Source records
·····
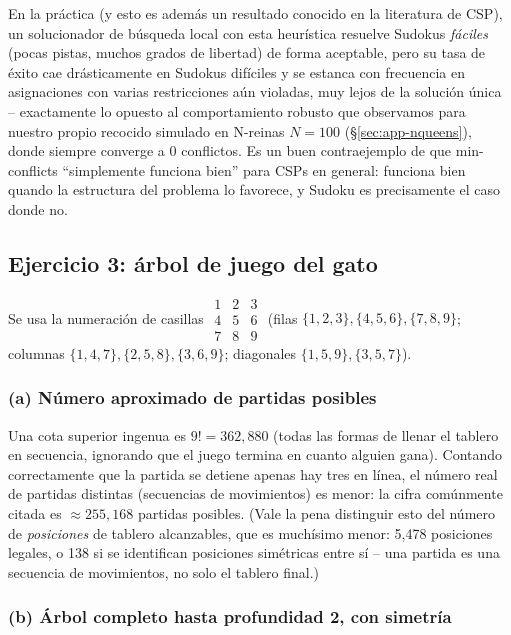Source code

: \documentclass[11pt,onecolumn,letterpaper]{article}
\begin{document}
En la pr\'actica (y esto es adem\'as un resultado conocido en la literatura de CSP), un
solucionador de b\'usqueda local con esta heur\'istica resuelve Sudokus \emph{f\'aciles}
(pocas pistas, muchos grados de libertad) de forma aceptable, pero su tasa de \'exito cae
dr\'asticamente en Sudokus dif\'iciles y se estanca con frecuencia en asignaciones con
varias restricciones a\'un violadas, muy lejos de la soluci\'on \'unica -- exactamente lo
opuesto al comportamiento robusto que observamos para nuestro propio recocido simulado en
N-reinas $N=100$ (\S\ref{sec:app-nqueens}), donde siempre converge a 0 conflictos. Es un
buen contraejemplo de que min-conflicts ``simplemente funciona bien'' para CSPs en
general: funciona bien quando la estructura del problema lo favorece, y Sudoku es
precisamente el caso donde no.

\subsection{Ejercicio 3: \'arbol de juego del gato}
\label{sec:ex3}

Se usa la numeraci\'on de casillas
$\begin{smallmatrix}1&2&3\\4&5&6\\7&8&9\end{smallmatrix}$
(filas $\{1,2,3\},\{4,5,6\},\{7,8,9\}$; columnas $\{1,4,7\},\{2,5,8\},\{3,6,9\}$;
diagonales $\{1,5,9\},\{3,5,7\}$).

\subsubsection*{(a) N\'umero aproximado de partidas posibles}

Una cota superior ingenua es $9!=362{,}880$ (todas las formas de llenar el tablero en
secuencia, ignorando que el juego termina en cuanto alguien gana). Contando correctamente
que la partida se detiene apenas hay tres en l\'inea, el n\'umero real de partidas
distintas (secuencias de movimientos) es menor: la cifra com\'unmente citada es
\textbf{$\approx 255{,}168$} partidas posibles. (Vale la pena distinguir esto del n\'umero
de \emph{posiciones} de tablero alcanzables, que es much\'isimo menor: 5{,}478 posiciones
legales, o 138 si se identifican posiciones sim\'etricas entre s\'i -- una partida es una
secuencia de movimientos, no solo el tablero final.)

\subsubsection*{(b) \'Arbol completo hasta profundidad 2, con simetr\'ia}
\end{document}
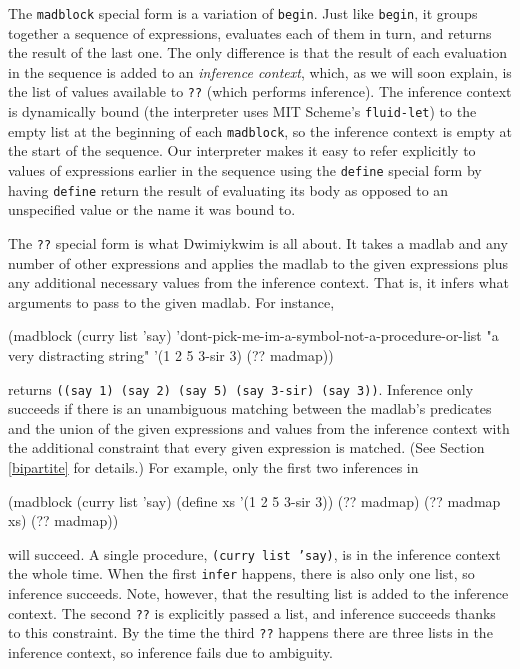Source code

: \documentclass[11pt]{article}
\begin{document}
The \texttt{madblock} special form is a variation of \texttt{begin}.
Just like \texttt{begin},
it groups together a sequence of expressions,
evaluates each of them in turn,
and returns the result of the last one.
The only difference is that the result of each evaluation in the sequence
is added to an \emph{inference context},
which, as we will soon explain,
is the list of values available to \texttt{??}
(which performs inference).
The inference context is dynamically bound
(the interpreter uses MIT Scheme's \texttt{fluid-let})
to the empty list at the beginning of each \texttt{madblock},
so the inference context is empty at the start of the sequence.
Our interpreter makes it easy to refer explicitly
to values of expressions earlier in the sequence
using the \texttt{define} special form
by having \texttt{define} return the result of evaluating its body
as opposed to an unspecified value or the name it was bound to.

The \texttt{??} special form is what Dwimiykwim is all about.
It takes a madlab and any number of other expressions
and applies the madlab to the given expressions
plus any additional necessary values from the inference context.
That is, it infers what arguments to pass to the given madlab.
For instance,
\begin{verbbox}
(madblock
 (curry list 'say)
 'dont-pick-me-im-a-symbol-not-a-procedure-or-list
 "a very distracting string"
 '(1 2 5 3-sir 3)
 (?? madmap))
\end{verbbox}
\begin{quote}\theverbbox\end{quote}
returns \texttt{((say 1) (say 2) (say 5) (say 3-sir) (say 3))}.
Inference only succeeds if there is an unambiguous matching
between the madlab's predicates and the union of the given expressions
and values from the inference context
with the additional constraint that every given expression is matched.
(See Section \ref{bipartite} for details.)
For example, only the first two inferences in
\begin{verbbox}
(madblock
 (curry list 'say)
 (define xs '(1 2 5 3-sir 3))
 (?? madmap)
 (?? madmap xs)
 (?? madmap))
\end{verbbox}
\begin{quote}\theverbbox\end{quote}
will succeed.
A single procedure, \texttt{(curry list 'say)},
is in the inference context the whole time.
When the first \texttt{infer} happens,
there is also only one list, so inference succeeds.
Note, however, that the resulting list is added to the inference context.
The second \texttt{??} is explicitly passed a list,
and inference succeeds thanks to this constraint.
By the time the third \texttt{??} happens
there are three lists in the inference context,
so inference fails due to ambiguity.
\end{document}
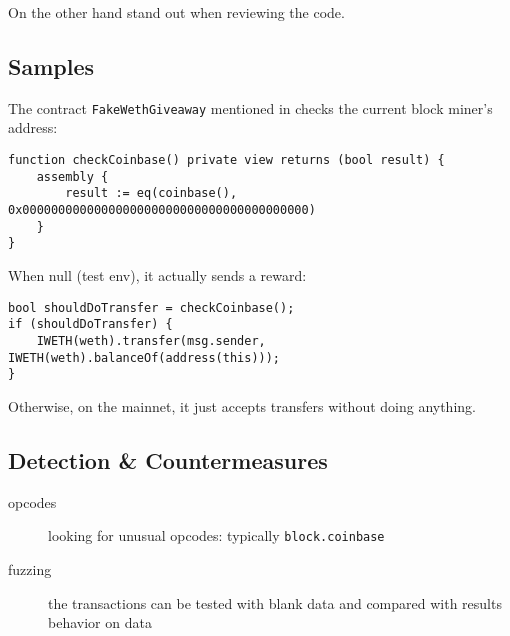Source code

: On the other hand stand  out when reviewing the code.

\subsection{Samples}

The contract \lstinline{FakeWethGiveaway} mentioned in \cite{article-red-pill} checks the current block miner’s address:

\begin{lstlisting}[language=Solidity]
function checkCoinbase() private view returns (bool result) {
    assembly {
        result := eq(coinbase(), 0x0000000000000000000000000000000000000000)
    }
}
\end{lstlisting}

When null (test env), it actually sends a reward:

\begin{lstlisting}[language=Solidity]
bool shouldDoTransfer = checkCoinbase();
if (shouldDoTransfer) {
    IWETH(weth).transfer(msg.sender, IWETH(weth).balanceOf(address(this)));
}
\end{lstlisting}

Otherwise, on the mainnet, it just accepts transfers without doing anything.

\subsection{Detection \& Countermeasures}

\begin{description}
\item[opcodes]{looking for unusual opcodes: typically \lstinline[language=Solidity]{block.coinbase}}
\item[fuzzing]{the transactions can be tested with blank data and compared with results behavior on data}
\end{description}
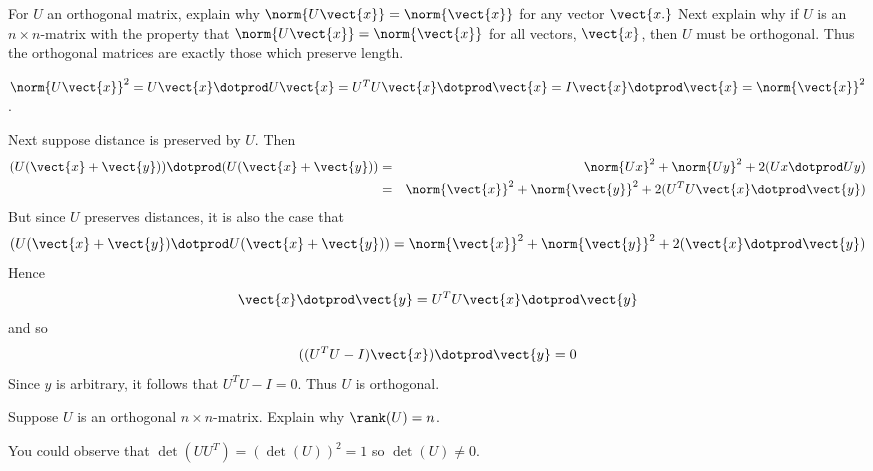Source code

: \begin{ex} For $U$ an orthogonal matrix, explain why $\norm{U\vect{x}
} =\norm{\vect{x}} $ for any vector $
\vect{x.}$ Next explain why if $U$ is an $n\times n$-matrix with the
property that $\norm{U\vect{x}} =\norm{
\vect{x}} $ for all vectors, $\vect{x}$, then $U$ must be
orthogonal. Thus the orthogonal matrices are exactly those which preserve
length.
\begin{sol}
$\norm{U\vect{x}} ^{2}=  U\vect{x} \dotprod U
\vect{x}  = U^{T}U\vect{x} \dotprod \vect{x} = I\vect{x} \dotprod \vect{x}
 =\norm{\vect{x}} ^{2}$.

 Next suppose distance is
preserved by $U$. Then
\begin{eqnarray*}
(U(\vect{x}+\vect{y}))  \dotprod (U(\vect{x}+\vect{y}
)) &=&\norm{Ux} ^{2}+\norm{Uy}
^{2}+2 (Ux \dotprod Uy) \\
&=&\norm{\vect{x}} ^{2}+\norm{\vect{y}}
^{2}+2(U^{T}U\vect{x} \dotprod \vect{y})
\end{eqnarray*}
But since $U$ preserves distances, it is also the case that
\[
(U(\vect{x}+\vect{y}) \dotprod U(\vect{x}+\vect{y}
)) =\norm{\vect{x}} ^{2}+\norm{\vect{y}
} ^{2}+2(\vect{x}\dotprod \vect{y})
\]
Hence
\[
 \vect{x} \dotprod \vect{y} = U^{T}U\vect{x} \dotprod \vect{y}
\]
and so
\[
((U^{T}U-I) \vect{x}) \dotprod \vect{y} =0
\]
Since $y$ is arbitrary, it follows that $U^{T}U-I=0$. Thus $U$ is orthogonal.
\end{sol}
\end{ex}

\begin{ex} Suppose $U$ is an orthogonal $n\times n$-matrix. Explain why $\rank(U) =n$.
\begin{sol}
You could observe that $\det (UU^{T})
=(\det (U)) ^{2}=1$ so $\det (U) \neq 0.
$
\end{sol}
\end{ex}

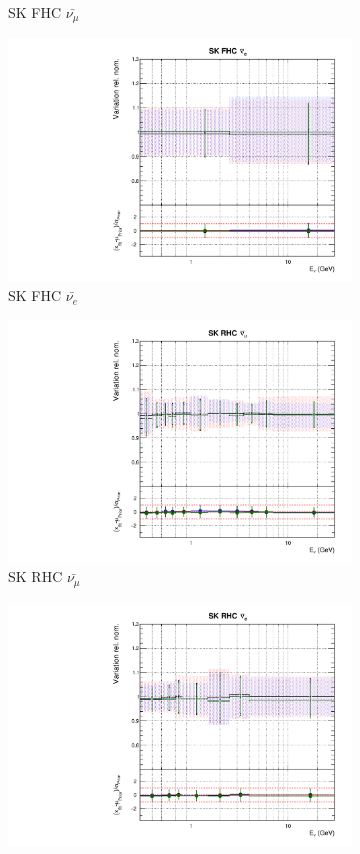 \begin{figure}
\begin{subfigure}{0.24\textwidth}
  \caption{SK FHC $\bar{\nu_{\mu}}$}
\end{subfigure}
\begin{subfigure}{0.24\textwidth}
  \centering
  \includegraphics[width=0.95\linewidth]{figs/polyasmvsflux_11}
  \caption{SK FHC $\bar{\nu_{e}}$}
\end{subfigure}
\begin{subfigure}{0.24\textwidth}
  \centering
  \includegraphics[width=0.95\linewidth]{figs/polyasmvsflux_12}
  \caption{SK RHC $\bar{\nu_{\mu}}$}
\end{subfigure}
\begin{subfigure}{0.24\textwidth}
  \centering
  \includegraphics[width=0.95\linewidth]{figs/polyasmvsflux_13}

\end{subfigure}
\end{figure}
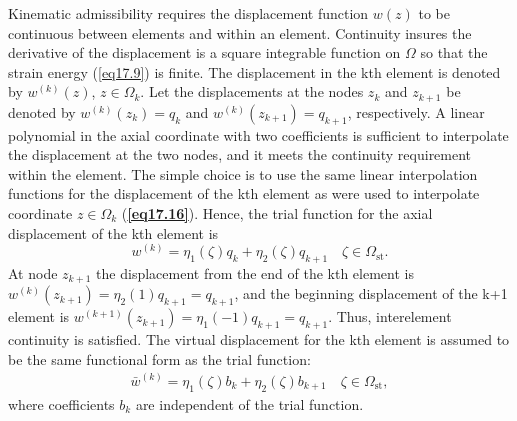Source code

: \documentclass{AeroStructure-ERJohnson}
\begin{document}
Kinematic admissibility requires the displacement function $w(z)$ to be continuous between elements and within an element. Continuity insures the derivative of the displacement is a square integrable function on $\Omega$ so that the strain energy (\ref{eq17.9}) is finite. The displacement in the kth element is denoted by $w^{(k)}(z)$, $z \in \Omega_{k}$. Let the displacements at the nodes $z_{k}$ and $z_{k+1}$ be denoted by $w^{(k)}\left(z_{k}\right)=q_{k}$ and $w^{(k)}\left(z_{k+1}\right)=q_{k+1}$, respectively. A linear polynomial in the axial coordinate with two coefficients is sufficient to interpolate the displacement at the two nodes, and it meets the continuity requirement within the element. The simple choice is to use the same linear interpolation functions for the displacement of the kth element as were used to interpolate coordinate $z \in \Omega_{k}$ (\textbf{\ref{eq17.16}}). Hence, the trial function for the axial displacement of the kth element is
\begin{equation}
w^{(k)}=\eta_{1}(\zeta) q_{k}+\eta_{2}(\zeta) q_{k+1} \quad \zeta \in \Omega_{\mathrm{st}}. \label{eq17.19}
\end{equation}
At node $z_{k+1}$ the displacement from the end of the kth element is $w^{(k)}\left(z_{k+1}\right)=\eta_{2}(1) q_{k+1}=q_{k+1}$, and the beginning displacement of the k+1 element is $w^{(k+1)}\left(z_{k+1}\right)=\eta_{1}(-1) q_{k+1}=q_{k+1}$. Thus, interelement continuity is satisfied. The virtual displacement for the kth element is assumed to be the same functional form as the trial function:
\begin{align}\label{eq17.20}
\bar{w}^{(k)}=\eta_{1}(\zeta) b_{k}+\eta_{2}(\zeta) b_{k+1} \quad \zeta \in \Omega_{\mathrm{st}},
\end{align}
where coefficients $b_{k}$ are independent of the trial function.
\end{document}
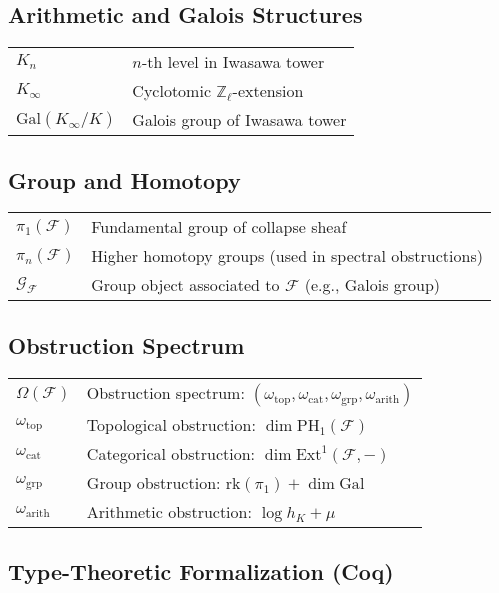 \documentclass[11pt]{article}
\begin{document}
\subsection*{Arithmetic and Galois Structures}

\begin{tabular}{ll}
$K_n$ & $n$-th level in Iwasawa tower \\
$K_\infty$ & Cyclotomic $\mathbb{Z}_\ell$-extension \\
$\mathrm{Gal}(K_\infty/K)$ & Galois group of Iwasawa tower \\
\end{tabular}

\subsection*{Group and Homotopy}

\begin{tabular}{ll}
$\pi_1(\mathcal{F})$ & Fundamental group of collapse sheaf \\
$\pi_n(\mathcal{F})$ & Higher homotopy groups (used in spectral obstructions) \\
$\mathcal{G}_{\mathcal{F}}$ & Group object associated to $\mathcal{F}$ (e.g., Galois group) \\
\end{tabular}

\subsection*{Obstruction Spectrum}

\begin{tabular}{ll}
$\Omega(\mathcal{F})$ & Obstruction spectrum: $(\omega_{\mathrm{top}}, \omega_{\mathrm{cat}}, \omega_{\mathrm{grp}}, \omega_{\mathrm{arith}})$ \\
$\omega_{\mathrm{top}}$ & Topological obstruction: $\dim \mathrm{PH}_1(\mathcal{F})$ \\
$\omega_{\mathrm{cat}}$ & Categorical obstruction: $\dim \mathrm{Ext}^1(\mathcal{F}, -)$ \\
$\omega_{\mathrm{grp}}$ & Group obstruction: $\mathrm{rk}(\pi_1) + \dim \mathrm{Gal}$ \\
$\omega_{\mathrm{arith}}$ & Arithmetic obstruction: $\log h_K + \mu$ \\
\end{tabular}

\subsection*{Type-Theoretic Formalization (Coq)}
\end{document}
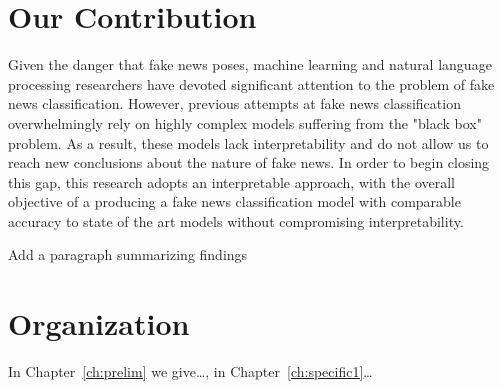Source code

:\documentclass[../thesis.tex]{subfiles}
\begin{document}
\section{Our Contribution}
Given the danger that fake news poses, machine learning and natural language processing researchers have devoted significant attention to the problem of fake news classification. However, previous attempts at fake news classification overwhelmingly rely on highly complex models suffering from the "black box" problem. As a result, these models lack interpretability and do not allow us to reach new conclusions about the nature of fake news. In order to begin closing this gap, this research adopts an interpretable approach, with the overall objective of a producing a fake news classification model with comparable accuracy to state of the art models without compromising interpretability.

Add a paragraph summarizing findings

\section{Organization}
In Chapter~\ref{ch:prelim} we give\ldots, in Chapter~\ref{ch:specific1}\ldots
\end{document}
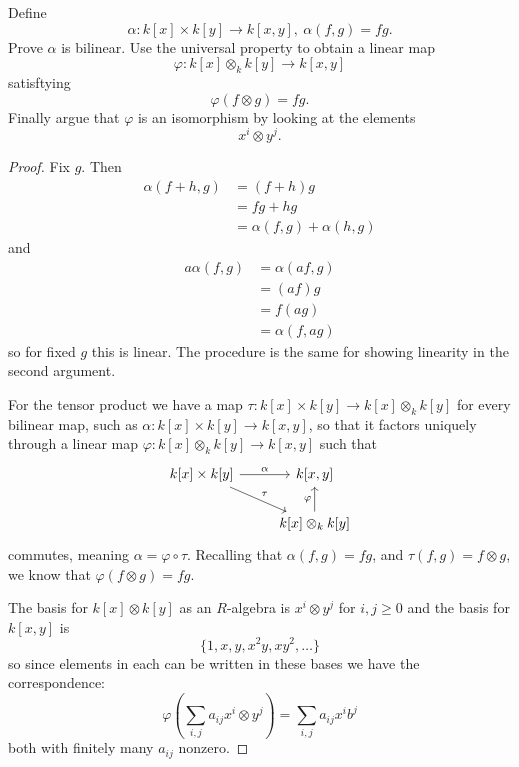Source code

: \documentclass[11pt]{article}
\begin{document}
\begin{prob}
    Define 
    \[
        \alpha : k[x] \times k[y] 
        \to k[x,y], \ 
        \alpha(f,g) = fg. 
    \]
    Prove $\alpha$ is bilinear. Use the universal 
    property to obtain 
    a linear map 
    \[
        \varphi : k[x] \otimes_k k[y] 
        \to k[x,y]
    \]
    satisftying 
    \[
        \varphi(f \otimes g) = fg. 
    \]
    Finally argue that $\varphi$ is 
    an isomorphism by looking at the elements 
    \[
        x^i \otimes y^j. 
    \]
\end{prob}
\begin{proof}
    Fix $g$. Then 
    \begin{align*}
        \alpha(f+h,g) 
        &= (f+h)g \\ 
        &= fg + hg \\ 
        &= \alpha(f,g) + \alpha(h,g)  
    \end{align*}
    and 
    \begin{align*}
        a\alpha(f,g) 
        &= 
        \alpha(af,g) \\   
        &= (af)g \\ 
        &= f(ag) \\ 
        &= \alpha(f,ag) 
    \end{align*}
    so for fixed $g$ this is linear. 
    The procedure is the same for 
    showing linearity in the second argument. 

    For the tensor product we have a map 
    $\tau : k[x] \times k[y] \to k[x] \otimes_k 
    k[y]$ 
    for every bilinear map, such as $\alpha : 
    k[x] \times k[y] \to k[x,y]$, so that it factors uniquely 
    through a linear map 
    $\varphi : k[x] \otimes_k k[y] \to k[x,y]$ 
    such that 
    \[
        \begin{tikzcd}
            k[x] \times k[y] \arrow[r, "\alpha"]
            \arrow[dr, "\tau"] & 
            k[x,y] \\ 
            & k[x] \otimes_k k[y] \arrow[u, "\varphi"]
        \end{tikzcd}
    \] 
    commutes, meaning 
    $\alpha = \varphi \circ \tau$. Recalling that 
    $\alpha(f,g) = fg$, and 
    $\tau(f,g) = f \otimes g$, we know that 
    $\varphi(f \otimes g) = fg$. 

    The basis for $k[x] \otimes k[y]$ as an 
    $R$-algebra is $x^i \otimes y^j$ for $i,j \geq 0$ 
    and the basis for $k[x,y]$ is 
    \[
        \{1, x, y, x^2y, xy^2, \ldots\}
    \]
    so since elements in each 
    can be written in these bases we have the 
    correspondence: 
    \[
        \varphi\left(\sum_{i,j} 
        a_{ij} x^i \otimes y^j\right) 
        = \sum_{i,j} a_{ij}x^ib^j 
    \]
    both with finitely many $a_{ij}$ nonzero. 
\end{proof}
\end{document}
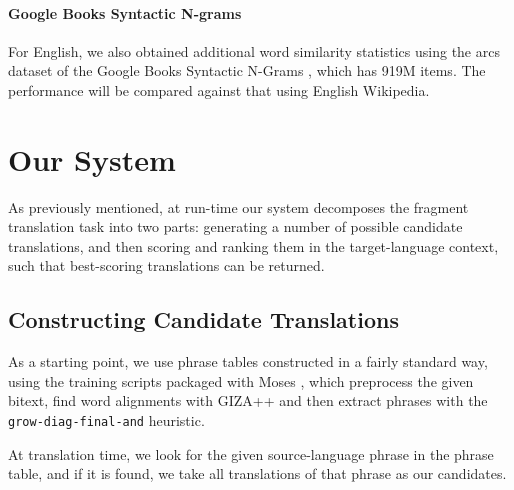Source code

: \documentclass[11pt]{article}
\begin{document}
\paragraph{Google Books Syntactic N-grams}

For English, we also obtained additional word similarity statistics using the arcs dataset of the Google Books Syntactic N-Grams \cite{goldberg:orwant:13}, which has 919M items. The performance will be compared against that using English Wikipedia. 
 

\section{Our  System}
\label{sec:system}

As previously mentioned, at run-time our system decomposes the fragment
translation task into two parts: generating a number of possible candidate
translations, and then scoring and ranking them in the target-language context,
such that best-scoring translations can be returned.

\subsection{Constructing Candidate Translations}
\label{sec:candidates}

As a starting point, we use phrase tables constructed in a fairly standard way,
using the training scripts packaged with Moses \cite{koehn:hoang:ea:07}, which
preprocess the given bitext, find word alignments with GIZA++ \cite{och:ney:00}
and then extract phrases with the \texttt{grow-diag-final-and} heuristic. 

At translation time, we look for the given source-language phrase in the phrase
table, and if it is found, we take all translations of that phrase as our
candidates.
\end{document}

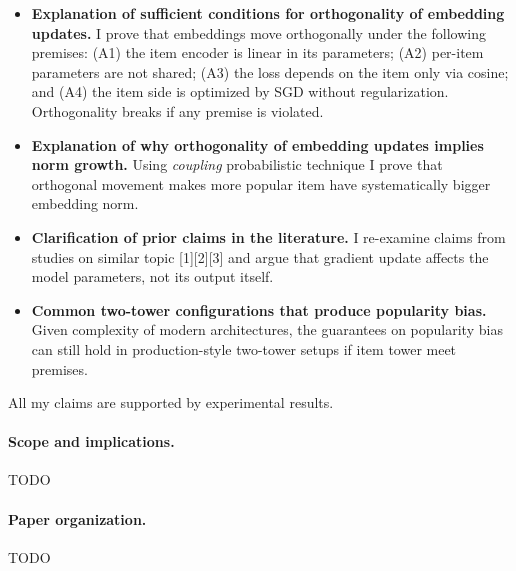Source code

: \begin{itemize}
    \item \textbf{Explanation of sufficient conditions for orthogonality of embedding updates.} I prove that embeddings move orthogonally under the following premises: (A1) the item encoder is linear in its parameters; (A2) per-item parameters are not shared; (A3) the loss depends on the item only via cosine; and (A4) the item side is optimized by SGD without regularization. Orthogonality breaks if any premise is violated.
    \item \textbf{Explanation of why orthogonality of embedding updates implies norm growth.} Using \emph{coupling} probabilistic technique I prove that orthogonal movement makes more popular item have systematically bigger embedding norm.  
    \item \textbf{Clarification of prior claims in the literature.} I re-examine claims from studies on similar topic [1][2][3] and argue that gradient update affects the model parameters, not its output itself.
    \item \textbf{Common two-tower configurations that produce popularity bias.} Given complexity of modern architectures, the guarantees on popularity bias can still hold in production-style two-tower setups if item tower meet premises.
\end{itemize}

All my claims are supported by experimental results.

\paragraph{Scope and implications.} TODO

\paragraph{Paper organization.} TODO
·····
• [INSTRUCTIONS TO FOLLOW] When the line with "evaluates each of" is reached in the data above, start copying there, and copy each line exactly until the line with "The inference context is dynamically bound" has been copied; copy nothing else.

• [SOLUTION TO THIS PROBLEM]
evaluates each of them in turn,
and returns the result of the last one.
The only difference is that the result of each evaluation in the sequence
is added to an \emph{inference context},
which, as we will soon explain,
is the list of values available to \texttt{??}
(which performs inference).
The inference context is dynamically bound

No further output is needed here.